* **WORK REQUIRED**
Which lines of the listing hold the string "hidden"? Copy those lines.

* **DATASET ENTRIES**
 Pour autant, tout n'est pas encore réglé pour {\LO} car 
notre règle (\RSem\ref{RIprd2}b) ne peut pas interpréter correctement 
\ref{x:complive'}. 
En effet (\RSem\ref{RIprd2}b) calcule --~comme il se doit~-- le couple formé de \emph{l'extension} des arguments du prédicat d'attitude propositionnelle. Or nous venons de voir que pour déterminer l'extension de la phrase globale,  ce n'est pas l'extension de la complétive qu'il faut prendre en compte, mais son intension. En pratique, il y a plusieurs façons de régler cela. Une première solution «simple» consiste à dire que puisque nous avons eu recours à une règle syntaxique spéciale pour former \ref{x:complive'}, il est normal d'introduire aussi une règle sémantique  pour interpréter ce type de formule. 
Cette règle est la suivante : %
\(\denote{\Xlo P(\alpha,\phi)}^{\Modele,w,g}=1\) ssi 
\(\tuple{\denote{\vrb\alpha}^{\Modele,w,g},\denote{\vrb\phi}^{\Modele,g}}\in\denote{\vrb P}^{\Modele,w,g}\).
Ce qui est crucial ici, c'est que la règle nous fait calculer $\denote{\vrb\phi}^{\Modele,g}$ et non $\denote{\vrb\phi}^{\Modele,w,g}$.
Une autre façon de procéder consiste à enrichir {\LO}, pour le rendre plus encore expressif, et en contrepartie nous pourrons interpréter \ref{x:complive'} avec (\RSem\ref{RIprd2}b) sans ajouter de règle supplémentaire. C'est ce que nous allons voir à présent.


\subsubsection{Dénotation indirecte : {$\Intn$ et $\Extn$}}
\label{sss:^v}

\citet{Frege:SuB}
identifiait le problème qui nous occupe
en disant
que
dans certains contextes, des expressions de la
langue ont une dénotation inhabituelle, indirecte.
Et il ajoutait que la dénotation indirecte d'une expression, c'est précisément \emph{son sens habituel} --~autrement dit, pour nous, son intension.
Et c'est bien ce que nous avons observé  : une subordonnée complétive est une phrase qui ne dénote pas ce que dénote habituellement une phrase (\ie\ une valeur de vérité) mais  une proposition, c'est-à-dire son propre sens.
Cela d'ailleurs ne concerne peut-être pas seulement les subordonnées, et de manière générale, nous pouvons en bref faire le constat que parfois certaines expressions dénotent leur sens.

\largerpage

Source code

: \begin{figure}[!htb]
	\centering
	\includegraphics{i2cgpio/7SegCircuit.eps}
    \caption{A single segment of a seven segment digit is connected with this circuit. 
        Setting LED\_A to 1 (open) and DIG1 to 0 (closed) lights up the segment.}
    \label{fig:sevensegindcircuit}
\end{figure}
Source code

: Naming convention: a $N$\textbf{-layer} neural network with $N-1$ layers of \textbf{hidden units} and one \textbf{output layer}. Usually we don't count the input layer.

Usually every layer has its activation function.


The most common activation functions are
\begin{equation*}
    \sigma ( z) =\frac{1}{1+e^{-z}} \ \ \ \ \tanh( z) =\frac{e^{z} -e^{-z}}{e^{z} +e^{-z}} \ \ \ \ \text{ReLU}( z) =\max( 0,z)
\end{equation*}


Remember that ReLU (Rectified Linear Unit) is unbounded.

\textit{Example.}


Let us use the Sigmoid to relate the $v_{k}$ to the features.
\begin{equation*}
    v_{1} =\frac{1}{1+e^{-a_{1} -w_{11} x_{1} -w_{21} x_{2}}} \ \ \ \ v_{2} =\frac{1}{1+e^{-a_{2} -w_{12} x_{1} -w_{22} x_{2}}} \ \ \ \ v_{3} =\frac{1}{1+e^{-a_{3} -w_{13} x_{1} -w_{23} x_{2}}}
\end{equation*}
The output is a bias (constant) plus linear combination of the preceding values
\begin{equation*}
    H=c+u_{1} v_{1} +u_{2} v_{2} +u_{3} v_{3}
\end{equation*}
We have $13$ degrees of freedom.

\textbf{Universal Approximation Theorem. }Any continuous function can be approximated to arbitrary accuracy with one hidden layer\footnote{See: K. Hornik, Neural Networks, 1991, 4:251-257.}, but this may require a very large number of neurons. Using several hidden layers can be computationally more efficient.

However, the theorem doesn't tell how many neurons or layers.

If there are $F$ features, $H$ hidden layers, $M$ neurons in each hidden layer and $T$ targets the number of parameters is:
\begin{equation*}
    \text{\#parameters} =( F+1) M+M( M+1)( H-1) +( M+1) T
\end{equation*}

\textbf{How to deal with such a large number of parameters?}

* **RESPONSE AREA**
: Naming convention: a $N$\textbf{-layer} neural network with $N-1$ layers of \textbf{hidden units} and one \textbf{output layer}. Usually we don't count the input layer.
\textbf{Universal Approximation Theorem. }Any continuous function can be approximated to arbitrary accuracy with one hidden layer\footnote{See: K. Hornik, Neural Networks, 1991, 4:251-257.}, but this may require a very large number of neurons. Using several hidden layers can be computationally more efficient.
If there are $F$ features, $H$ hidden layers, $M$ neurons in each hidden layer and $T$ targets the number of parameters is:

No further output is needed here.